**Problem details:** Could you repeat, word for word, every line from the one containing "今日数据：目前A股整体并不贵" through the final line of the records below, and nothing else?

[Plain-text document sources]
*** Begin section ***
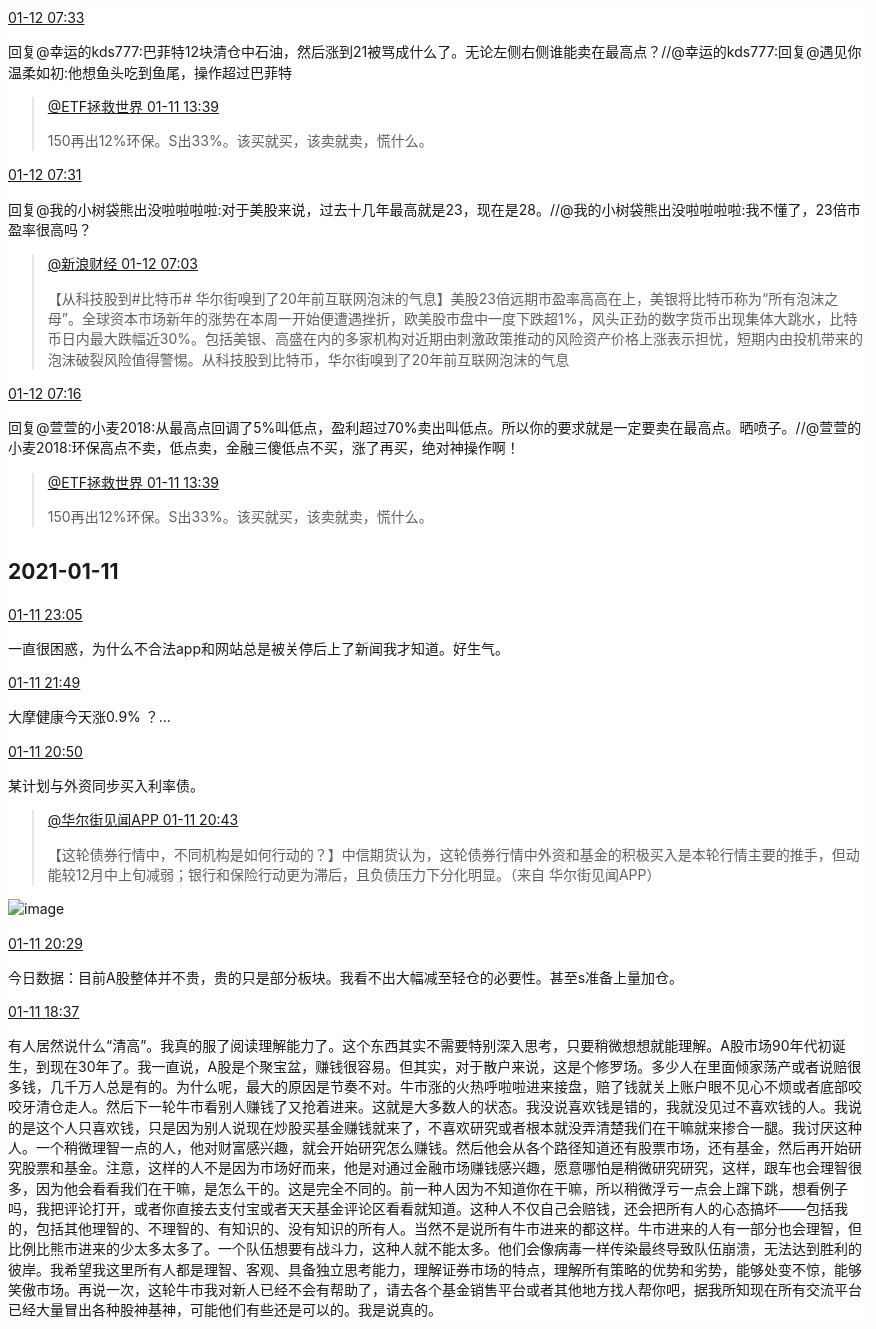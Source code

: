 
[01-12 07:33](https://weibo.com/5687069307/JCMX097r6)

回复@幸运的kds777:巴菲特12块清仓中石油，然后涨到21被骂成什么了。无论左侧右侧谁能卖在最高点？//@幸运的kds777:回复@遇见你温柔如初:他想鱼头吃到鱼尾，操作超过巴菲特

> [@ETF拯救世界 01-11 13:39](https://weibo.com/5687069307/JCFVmm12W)
>
>150再出12%环保。S出33%。该买就买，该卖就卖，慌什么。 


[01-12 07:31](https://weibo.com/5687069307/JCMW7rV7Z)

回复@我的小树袋熊出没啦啦啦啦:对于美股来说，过去十几年最高就是23，现在是28。//@我的小树袋熊出没啦啦啦啦:我不懂了，23倍市盈率很高吗？

> [@新浪财经 01-12 07:03](https://weibo.com/5687069307/JCMKKc4pd)
>
>【从科技股到#比特币# 华尔街嗅到了20年前互联网泡沫的气息】美股23倍远期市盈率高高在上，美银将比特币称为“所有泡沫之母”。全球资本市场新年的涨势在本周一开始便遭遇挫折，欧美股市盘中一度下跌超1%，风头正劲的数字货币出现集体大跳水，比特币日内最大跌幅近30%。包括美银、高盛在内的多家机构对近期由刺激政策推动的风险资产价格上涨表示担忧，短期内由投机带来的泡沫破裂风险值得警惕。从科技股到比特币，华尔街嗅到了20年前互联网泡沫的气息


[01-12 07:16](https://weibo.com/5687069307/JCMQl6A5H)

回复@萱萱的小麦2018:从最高点回调了5%叫低点，盈利超过70%卖出叫低点。所以你的要求就是一定要卖在最高点。晒喷子。//@萱萱的小麦2018:环保高点不卖，低点卖，金融三傻低点不买，涨了再买，绝对神操作啊！

> [@ETF拯救世界 01-11 13:39](https://weibo.com/5687069307/JCFVmm12W)
>
>150再出12%环保。S出33%。该买就买，该卖就卖，慌什么。 


## 2021-01-11

[01-11 23:05](https://weibo.com/5687069307/JCJD4bXZb)

一直很困惑，为什么不合法app和网站总是被关停后上了新闻我才知道。好生气。 


[01-11 21:49](https://weibo.com/5687069307/JCJ84kaS2)

大摩健康今天涨0.9% ？… 


[01-11 20:50](https://weibo.com/5687069307/JCIK2bjWe)

某计划与外资同步买入利率债。

> [@华尔街见闻APP 01-11 20:43](https://weibo.com/5687069307/JCIH9EgJY)
>
>【这轮债券行情中，不同机构是如何行动的？】中信期货认为，这轮债券行情中外资和基金的积极买入是本轮行情主要的推手，但动能较12月中上旬减弱；银行和保险行动更为滞后，且负债压力下分化明显。（来自 华尔街见闻APP） 

![image](https://wx2.sinaimg.cn/large/0022Ts5ngy1gmk1hffy38j60n03ow4qp02.jpg ':size=200')

[01-11 20:29](https://weibo.com/5687069307/JCIBAgPYJ)

今日数据：目前A股整体并不贵，贵的只是部分板块。我看不出大幅减至轻仓的必要性。甚至s准备上量加仓。 


[01-11 18:37](https://weibo.com/5687069307/JCHRZz0sq)

有人居然说什么“清高”。我真的服了阅读理解能力了。这个东西其实不需要特别深入思考，只要稍微想想就能理解。A股市场90年代初诞生，到现在30年了。我一直说，A股是个聚宝盆，赚钱很容易。但其实，对于散户来说，这是个修罗场。多少人在里面倾家荡产或者说赔很多钱，几千万人总是有的。为什么呢，最大的原因是节奏不对。牛市涨的火热呼啦啦进来接盘，赔了钱就关上账户眼不见心不烦或者底部咬咬牙清仓走人。然后下一轮牛市看别人赚钱了又抢着进来。这就是大多数人的状态。我没说喜欢钱是错的，我就没见过不喜欢钱的人。我说的是这个人只喜欢钱，只是因为别人说现在炒股买基金赚钱就来了，不喜欢研究或者根本就没弄清楚我们在干嘛就来掺合一腿。我讨厌这种人。一个稍微理智一点的人，他对财富感兴趣，就会开始研究怎么赚钱。然后他会从各个路径知道还有股票市场，还有基金，然后再开始研究股票和基金。注意，这样的人不是因为市场好而来，他是对通过金融市场赚钱感兴趣，愿意哪怕是稍微研究研究，这样，跟车也会理智很多，因为他会看看我们在干嘛，是怎么干的。这是完全不同的。前一种人因为不知道你在干嘛，所以稍微浮亏一点会上蹿下跳，想看例子吗，我把评论打开，或者你直接去支付宝或者天天基金评论区看看就知道。这种人不仅自己会赔钱，还会把所有人的心态搞坏——包括我的，包括其他理智的、不理智的、有知识的、没有知识的所有人。当然不是说所有牛市进来的都这样。牛市进来的人有一部分也会理智，但比例比熊市进来的少太多太多了。一个队伍想要有战斗力，这种人就不能太多。他们会像病毒一样传染最终导致队伍崩溃，无法达到胜利的彼岸。我希望我这里所有人都是理智、客观、具备独立思考能力，理解证券市场的特点，理解所有策略的优势和劣势，能够处变不惊，能够笑傲市场。再说一次，这轮牛市我对新人已经不会有帮助了，请去各个基金销售平台或者其他地方找人帮你吧，据我所知现在所有交流平台已经大量冒出各种股神基神，可能他们有些还是可以的。我是说真的。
*** End section ***
**Answer space:**
今日数据：目前A股整体并不贵，贵的只是部分板块。我看不出大幅减至轻仓的必要性。甚至s准备上量加仓。 


[01-11 18:37](https://weibo.com/5687069307/JCHRZz0sq)

有人居然说什么“清高”。我真的服了阅读理解能力了。这个东西其实不需要特别深入思考，只要稍微想想就能理解。A股市场90年代初诞生，到现在30年了。我一直说，A股是个聚宝盆，赚钱很容易。但其实，对于散户来说，这是个修罗场。多少人在里面倾家荡产或者说赔很多钱，几千万人总是有的。为什么呢，最大的原因是节奏不对。牛市涨的火热呼啦啦进来接盘，赔了钱就关上账户眼不见心不烦或者底部咬咬牙清仓走人。然后下一轮牛市看别人赚钱了又抢着进来。这就是大多数人的状态。我没说喜欢钱是错的，我就没见过不喜欢钱的人。我说的是这个人只喜欢钱，只是因为别人说现在炒股买基金赚钱就来了，不喜欢研究或者根本就没弄清楚我们在干嘛就来掺合一腿。我讨厌这种人。一个稍微理智一点的人，他对财富感兴趣，就会开始研究怎么赚钱。然后他会从各个路径知道还有股票市场，还有基金，然后再开始研究股票和基金。注意，这样的人不是因为市场好而来，他是对通过金融市场赚钱感兴趣，愿意哪怕是稍微研究研究，这样，跟车也会理智很多，因为他会看看我们在干嘛，是怎么干的。这是完全不同的。前一种人因为不知道你在干嘛，所以稍微浮亏一点会上蹿下跳，想看例子吗，我把评论打开，或者你直接去支付宝或者天天基金评论区看看就知道。这种人不仅自己会赔钱，还会把所有人的心态搞坏——包括我的，包括其他理智的、不理智的、有知识的、没有知识的所有人。当然不是说所有牛市进来的都这样。牛市进来的人有一部分也会理智，但比例比熊市进来的少太多太多了。一个队伍想要有战斗力，这种人就不能太多。他们会像病毒一样传染最终导致队伍崩溃，无法达到胜利的彼岸。我希望我这里所有人都是理智、客观、具备独立思考能力，理解证券市场的特点，理解所有策略的优势和劣势，能够处变不惊，能够笑傲市场。再说一次，这轮牛市我对新人已经不会有帮助了，请去各个基金销售平台或者其他地方找人帮你吧，据我所知现在所有交流平台已经大量冒出各种股神基神，可能他们有些还是可以的。我是说真的。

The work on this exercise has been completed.